WHAT YOU NEED TO DO: Nothing but the lines from the one containing "data left to" through the end of the entries below should be set down, each exactly as written.

[Document images with source code]
- Opening Delimiter -
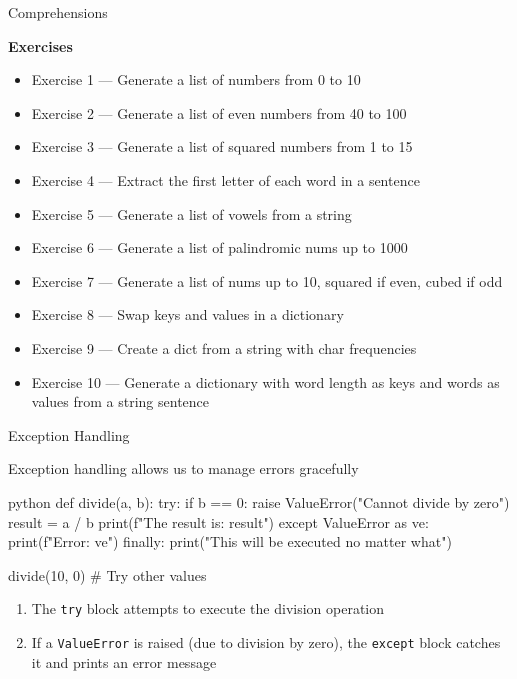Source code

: \documentclass[
	11pt, 
]{beamer}
\begin{document}

\begin{frame}[fragile]{Comprehensions}


\begin{alertblock}{\textbf{Exercises}}
\begin{itemize}
    \item Exercise 1 --- Generate a list of numbers from 0 to 10
    \item Exercise 2 --- Generate a list of even numbers from 40 to 100
    \item Exercise 3 --- Generate a list of squared numbers from 1 to 15
    \item Exercise 4 --- Extract the first letter of each word in a sentence
    \item Exercise 5 --- Generate a list of vowels from a string
    \item Exercise 6 --- Generate a list of palindromic nums up to 1000
    \item Exercise 7 --- Generate a list of nums up to 10, squared if even, cubed if odd
    \item Exercise 8 --- Swap keys and values in a dictionary
    \item Exercise 9 --- Create a dict from a string with char frequencies
    \item Exercise 10 --- Generate a dictionary with word length as keys and words as values from a string sentence
\end{itemize}
\end{alertblock}
\end{frame}



\begin{frame}[fragile]{Exception Handling}

Exception handling allows us to manage errors gracefully

\begin{mintedbox}{python}
def divide(a, b):
    try:
        if b == 0:
            raise ValueError("Cannot divide by zero")
        result = a / b
        print(f"The result is: {result}")
    except ValueError as ve:
        print(f"Error: {ve}")
    finally:
        print("This will be executed no matter what")

divide(10, 0) # Try other values
\end{mintedbox}

\begin{enumerate}
    \item The \texttt{try} block attempts to execute the division operation
    \item If a \texttt{ValueError} is raised (due to division by zero), the \texttt{except} block catches it and prints an error message
\end{enumerate}

\end{frame}
\end{document}
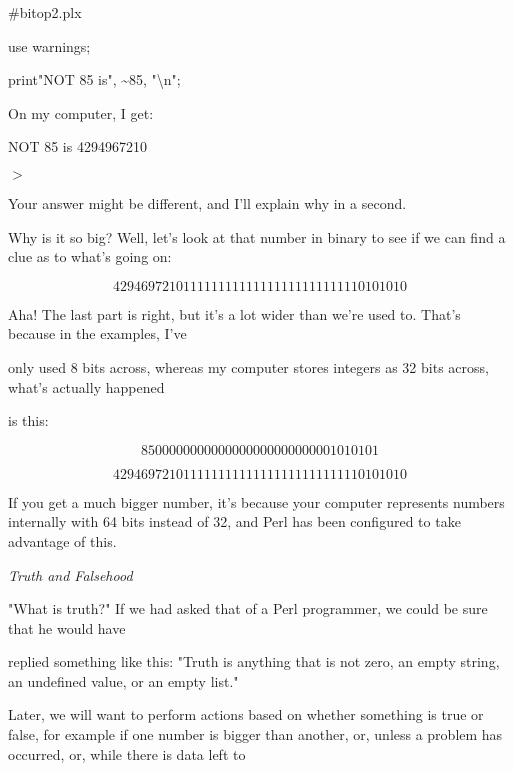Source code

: \documentclass[a4paper,11pt]{book}
\begin{document}
\noindent \#bitop2.plx

\noindent use warnings;

\noindent print"NOT 85 is", \~{}85, "\textbackslash n";

\noindent 

\noindent On my computer, I get:

\noindent 

\noindent NOT 85 is 4294967210

\noindent $>$

\noindent 

\noindent 

\noindent Your answer might be different, and I'll explain why in a second.

\noindent 

\noindent Why is  it so  big? Well,  let's  look  at  that  number  in  binary  to  see if  we  can find  a  clue  as to what's going on:

\noindent 

\[4294697210    11111111111111111111111110101010\] 


\noindent Aha! The last part is right, but it's a lot wider than we're used to. That's because in the examples, I've

\noindent only used 8 bits across, whereas my computer stores integers as 32 bits across, what's actually happened

\noindent is this:

\noindent 

\[85     00000000000000000000000001010101\] 

\[4294697210    11111111111111111111111110101010\] 


\noindent If you get a much bigger number, it's because your computer represents numbers internally with 64 bits instead of 32, and Perl has been configured to take advantage of this.

\noindent 

\noindent \textit{Truth and Falsehood}

\noindent "What is truth?" If we had asked that of a Perl programmer, we could be sure that he would have

\noindent replied something like this: "Truth is anything that is not zero, an empty string, an undefined value, or an empty list."

\noindent 

\noindent Later, we will want to perform actions based on whether something is true or false, for example if one number is bigger than another, or, unless a problem has occurred, or, while there is data left to
\end{document}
- Closing Delimiter -
WRITTEN RESPONSE:
\noindent Later, we will want to perform actions based on whether something is true or false, for example if one number is bigger than another, or, unless a problem has occurred, or, while there is data left to
\end{document}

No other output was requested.